##### Source data #####

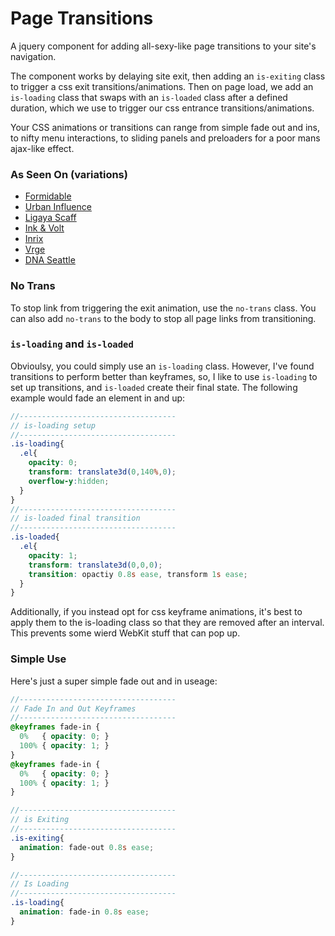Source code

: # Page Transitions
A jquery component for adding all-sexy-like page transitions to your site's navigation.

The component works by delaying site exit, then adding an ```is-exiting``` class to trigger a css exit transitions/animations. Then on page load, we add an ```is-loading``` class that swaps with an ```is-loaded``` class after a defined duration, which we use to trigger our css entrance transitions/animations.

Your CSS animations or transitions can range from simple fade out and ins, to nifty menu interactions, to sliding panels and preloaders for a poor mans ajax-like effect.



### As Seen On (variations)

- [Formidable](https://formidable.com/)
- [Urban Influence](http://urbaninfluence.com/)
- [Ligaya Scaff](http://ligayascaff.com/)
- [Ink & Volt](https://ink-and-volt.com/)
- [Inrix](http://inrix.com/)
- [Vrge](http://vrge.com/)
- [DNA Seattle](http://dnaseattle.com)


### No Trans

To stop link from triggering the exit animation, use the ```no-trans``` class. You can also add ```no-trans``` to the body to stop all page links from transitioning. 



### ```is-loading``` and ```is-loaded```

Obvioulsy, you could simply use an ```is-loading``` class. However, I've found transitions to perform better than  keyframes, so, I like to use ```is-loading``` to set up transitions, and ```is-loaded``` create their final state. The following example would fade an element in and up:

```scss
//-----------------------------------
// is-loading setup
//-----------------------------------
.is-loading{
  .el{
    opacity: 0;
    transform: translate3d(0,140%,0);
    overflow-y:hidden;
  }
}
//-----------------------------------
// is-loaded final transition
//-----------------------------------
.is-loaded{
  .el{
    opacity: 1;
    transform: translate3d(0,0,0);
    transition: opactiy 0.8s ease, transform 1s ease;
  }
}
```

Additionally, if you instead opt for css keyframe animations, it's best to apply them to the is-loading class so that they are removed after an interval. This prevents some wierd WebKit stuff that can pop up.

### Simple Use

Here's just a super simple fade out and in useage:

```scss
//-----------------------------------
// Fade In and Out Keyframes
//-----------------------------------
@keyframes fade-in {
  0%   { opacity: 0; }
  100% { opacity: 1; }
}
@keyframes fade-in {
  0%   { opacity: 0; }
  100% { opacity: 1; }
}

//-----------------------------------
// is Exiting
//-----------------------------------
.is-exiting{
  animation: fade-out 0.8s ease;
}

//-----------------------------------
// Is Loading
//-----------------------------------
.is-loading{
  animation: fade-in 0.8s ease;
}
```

#####

*Task*: Retype every entry verbatim and exclude the pictures from the copy.

*Answer for this exercise*:
Source code

: # Page Transitions
A jquery component for adding all-sexy-like page transitions to your site's navigation.

The component works by delaying site exit, then adding an ```is-exiting``` class to trigger a css exit transitions/animations. Then on page load, we add an ```is-loading``` class that swaps with an ```is-loaded``` class after a defined duration, which we use to trigger our css entrance transitions/animations.

Your CSS animations or transitions can range from simple fade out and ins, to nifty menu interactions, to sliding panels and preloaders for a poor mans ajax-like effect.



### As Seen On (variations)

- [Formidable](https://formidable.com/)
- [Urban Influence](http://urbaninfluence.com/)
- [Ligaya Scaff](http://ligayascaff.com/)
- [Ink & Volt](https://ink-and-volt.com/)
- [Inrix](http://inrix.com/)
- [Vrge](http://vrge.com/)
- [DNA Seattle](http://dnaseattle.com)


### No Trans

To stop link from triggering the exit animation, use the ```no-trans``` class. You can also add ```no-trans``` to the body to stop all page links from transitioning. 



### ```is-loading``` and ```is-loaded```

Obvioulsy, you could simply use an ```is-loading``` class. However, I've found transitions to perform better than  keyframes, so, I like to use ```is-loading``` to set up transitions, and ```is-loaded``` create their final state. The following example would fade an element in and up:

```scss
//-----------------------------------
// is-loading setup
//-----------------------------------
.is-loading{
  .el{
    opacity: 0;
    transform: translate3d(0,140%,0);
    overflow-y:hidden;
  }
}
//-----------------------------------
// is-loaded final transition
//-----------------------------------
.is-loaded{
  .el{
    opacity: 1;
    transform: translate3d(0,0,0);
    transition: opactiy 0.8s ease, transform 1s ease;
  }
}
```

Additionally, if you instead opt for css keyframe animations, it's best to apply them to the is-loading class so that they are removed after an interval. This prevents some wierd WebKit stuff that can pop up.

### Simple Use

Here's just a super simple fade out and in useage:

```scss
//-----------------------------------
// Fade In and Out Keyframes
//-----------------------------------
@keyframes fade-in {
  0%   { opacity: 0; }
  100% { opacity: 1; }
}
@keyframes fade-in {
  0%   { opacity: 0; }
  100% { opacity: 1; }
}

//-----------------------------------
// is Exiting
//-----------------------------------
.is-exiting{
  animation: fade-out 0.8s ease;
}

//-----------------------------------
// Is Loading
//-----------------------------------
.is-loading{
  animation: fade-in 0.8s ease;
}
```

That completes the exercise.